Both of them could unref, or could hold it in a cache etc. as they choose, but in short yes.

> > Where the object handles depart from the notion of fds is when an unlink is
> > performed. As POSIX defines that open fds are still _open_ for activities
> > on
> > the file, the life of an fd and the actual object that it points to is till
> > the fd is closed. In the case of object handles though, the moment any
> > handle is used to unlink the object (which BTW is done using the parent
> > object handle and the name of the child), all handles pointing to the
> > object
> > are still valid pointers, but operations on then will result in ENOENT, as
> > the actual object has since been unlinked and removed by the underlying
> > filesystem.
> 

> Not always. If the file had hardlinks the handle should still be valid. And
> if there were no hardlinks and you unlinked the last link, further

Agreed on the hardlinks and failures there would not happen, i.e the handle would still be valid (as internally the inode is valid)

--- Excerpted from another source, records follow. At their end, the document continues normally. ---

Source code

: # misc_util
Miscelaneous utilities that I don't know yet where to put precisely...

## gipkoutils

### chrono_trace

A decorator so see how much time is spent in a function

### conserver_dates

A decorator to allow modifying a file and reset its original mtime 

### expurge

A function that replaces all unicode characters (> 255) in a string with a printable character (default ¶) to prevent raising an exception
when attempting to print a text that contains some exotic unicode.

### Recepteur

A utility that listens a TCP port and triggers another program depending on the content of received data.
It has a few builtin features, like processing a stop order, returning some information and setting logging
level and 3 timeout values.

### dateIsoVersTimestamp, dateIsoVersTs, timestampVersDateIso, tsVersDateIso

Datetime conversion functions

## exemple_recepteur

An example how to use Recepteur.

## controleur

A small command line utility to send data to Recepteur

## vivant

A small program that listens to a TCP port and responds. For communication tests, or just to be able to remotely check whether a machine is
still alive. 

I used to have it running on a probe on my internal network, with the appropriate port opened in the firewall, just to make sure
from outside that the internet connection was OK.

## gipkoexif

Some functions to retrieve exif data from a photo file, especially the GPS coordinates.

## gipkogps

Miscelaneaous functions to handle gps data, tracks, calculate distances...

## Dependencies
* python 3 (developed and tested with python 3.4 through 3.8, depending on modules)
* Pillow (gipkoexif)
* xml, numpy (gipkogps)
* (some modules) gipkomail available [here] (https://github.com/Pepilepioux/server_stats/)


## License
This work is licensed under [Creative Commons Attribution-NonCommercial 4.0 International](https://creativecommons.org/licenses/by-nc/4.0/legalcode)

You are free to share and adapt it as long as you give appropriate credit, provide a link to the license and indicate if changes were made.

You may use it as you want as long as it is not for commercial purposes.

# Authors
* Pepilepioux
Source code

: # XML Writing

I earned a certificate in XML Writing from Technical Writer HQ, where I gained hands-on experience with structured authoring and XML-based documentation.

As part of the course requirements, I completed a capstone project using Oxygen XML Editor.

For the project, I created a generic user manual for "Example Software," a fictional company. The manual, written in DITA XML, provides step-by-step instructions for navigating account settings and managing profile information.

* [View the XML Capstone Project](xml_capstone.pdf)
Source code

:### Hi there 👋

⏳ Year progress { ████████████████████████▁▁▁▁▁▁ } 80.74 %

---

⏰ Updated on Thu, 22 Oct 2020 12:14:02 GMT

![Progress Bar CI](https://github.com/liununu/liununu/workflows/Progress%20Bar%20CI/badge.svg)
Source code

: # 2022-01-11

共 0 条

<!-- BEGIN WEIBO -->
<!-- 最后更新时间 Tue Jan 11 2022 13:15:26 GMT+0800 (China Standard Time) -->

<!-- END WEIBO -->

> operations must return ESTALE. ENOENT is when a "basename" does not resolve
> to a handle (in entry operations) - for e.g when you try to unlink the same
> entry a second time. Whereas ESTALE is when a presented handle does not
> exist - for e.g when you try to operate (read, chmod) a handle which got
> deleted.

> > The departure from fds is considered valid in my perspective, as the handle
> > points to an object, which has since been removed, and so there is no
> > semantics here that needs it to be preserved for further operations as
> > there
> > is a reference to it held.
> 

> The departure is only in the behavior of unlinked files. That is orthogonal
> to whether you want to return separate handles each time a component is
> looked up. I fail to see how the "departure from fd behavior" justifies
> creating new glfs_object per lookup?

The departure does not justify the need for a separate handle each time, hence point (2) below. What i mean to say is point (1) is not justification for a separate handle each time, just the behaviour.

> > So in essence for each time an object handle is returned by the API, it has
> > to be closed for its life to end. Additionally if the object that it points
> > to is removed from the underlying system, the handle is pointing to an
> > entry
> > that does not exist any longer and returns ENOENT on operations using the
> > same.
> 

> > 2) The issue/benefit of having the same object handle irrespective of
> > looking
> > it up multiple times
> 

> > If we have an 1-1 relationship of object handles (i.e struct glfs_object)
> > to
> > inodes, then the caller gets the same pointer to the handle. Hence having
> > multiple handles as per the caller, boils down to giving out ref counted
> > glfs_object(s) for the same inode.
> 

> > Other than the memory footprint, this will still not make the object live
> > past it's unlink time. The pointer handed out will be still valid till the
> > last ref count is removed (i.e the object handle closed), at which point
> > the
> > object handle can be destroyed.
> 

> If I understand what you say above correctly, you intend to solve the problem
> of "unlinked files must return error" at your API layer? That's wrong. The
> right way is to ref-count glfs_object and return them precisely because you
> should NOT make the decision about the end of life of an inode at that
> layer. A hardlink may have been created by another client and the
> glfs_object may therefore be still be valid.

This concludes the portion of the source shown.